Garden Home


Introduction | Exhibit Homepage | Credits

Above: Liberty Hyde Bailey, Self-portrait in Horticulture Forcing House, 1898, cyanotype photograph. Liberty Hyde Bailey Papers, #21-2-3342. Division of Rare and Manuscript Collections, Cornell University Library. Also available online here. Below: “A Back Yard with Summer House, and Gardens Beyond,” in L. H. Bailey, Manual of Gardening (1912), pl. XI, and here.

“The home needs to express its place in nature. […] Home-making is not exclusively an indoor responsibility, even though it is within the restrictions of a great city. Autumn and winter, spring and summer, come to every window. […] The garden is the medium and the agency that accomplishes this relationship. It is the outdoor part of the home.” –LHBGC, p. 37

When Bailey joined the Horticulture faculty at Cornell University in 1888, he immediately set to work expanding that program and also establishing his family in a comfortable home on Cornell’s campus, along a stretch of East Avenue known as “Faculty Row.” The Bailey property became known as “Garden Home,” and the prefaces of many of his early books are signed “L. H. Bailey, Garden Home.” He worked out many horticultural experiments on his grounds, and often used photographs of his own property as the models for illustrations in his books, sometimes reproducing the photographs themselves. One such photograph, from the second edition of Manual of Gardening, is reproduced below. The integration of home and work life became important to him; many of the specimens that he dried and pressed for his scientific herbarium were grown in his own gardens. He worked out aesthetic as well as scientific experiments, developing his theory of “the picture in the landscape”:

“Usually there is some central feature to a garden, a theme to which all other parts relate. This may be a walk or a summer-house or a sun-dial or a garden bed or the residence itself, or a brook falling down the sward between trees and bushes and clumpy growths. There are as many forms and kinds of gardens as there are persons who have gardens […].” –LHBGC, p. 54

In addition to the house and an expansive backyard for gardens, the property featured a “summer-house,” seen at left, and its prominence in photos of the property illustrates Bailey’s landscape garden philosophy expressed above. The main house also had a small hothouse attached to the side. Bailey strongly believed that the horticulture program at Cornell, then in its infancy, would need a system of greenhouses (then called “forcing houses”) as part of its development, so he petitioned for them and began building one on the land directly behind his backyard in 1889.

Bailey can be seen sitting in that forcing house in the cyanotype photograph reproduced at the top of this page. The image is a rare self-portrait, and is significant in part because of the direction he is facing. The year the photo was taken, 1898, the Baileys still lived at Garden Home, and the angle of Bailey’s vision here, toward the northwest, is directed squarely toward his house, gardens, and family. The photo depicts Bailey at work, then, but looking directly toward home.
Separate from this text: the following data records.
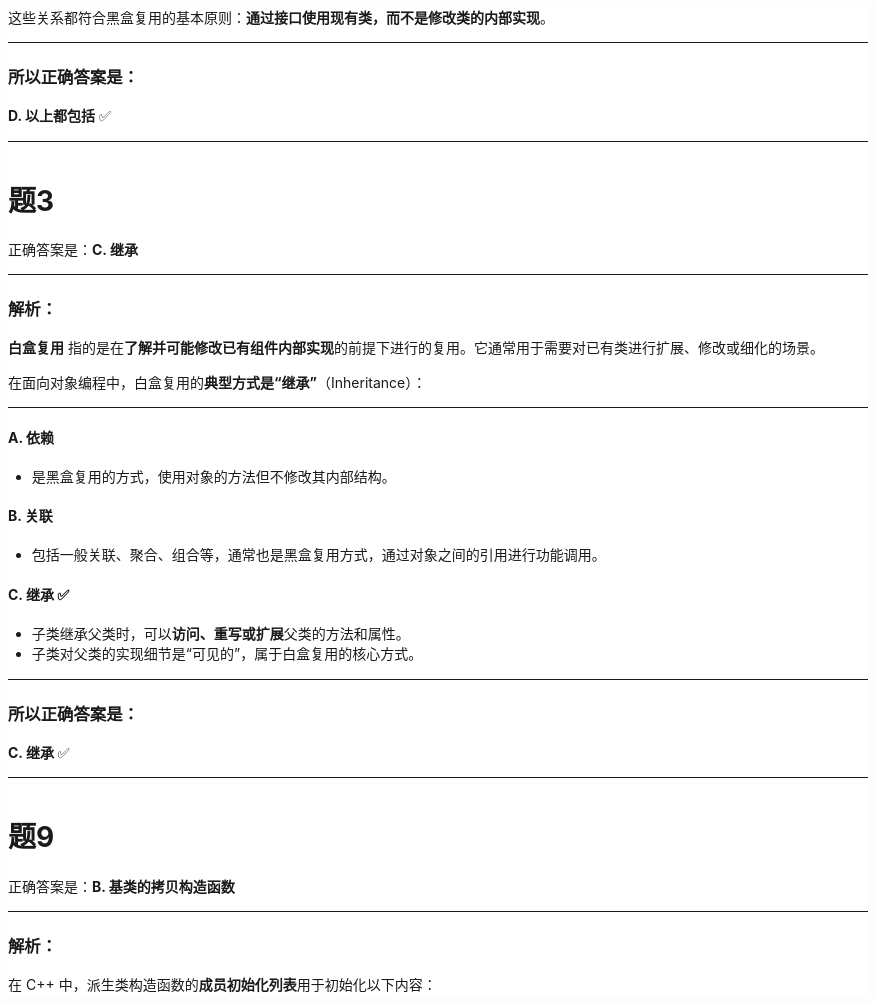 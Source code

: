 
这些关系都符合黑盒复用的基本原则：**通过接口使用现有类，而不是修改类的内部实现**。

---

### 所以正确答案是：

**D. 以上都包括** ✅

---

# 题3

正确答案是：**C. 继承**

---

### 解析：

**白盒复用** 指的是在**了解并可能修改已有组件内部实现**的前提下进行的复用。它通常用于需要对已有类进行扩展、修改或细化的场景。

在面向对象编程中，白盒复用的**典型方式是“继承”**（Inheritance）：

---

#### A. **依赖**

* 是黑盒复用的方式，使用对象的方法但不修改其内部结构。

#### B. **关联**

* 包括一般关联、聚合、组合等，通常也是黑盒复用方式，通过对象之间的引用进行功能调用。

#### C. **继承** ✅

* 子类继承父类时，可以**访问、重写或扩展**父类的方法和属性。
* 子类对父类的实现细节是“可见的”，属于白盒复用的核心方式。

---

### 所以正确答案是：

**C. 继承** ✅

---
# 题9
正确答案是：**B. 基类的拷贝构造函数**

---

### 解析：

在 C++ 中，派生类构造函数的**成员初始化列表**用于初始化以下内容：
Altered detail from Sanborn Fire Insurance Map from Ithaca, Tompkins County, New York. Sanborn Map Company, Feb, 1904. Map. Retrieved from the Library of Congress, www.loc.gov/item/sanborn06009_004/.

Note: for more on the history of the greenhouses at Cornell, see the “History” page of the Liberty Hyde Bailey Conservatory website, as well as Chapter 7 of 150 Years of Botany at Cornell: A History of Botany and Plant Biology by Edward D. Cobb, Ithaca, NY, Cornell U, 2013. A photograph of the forcing house complex, including the curved room that Bailey is sitting in for his self-portrait (which we used to identify his position on the Sanborn map above), may be found on page 154 of that book.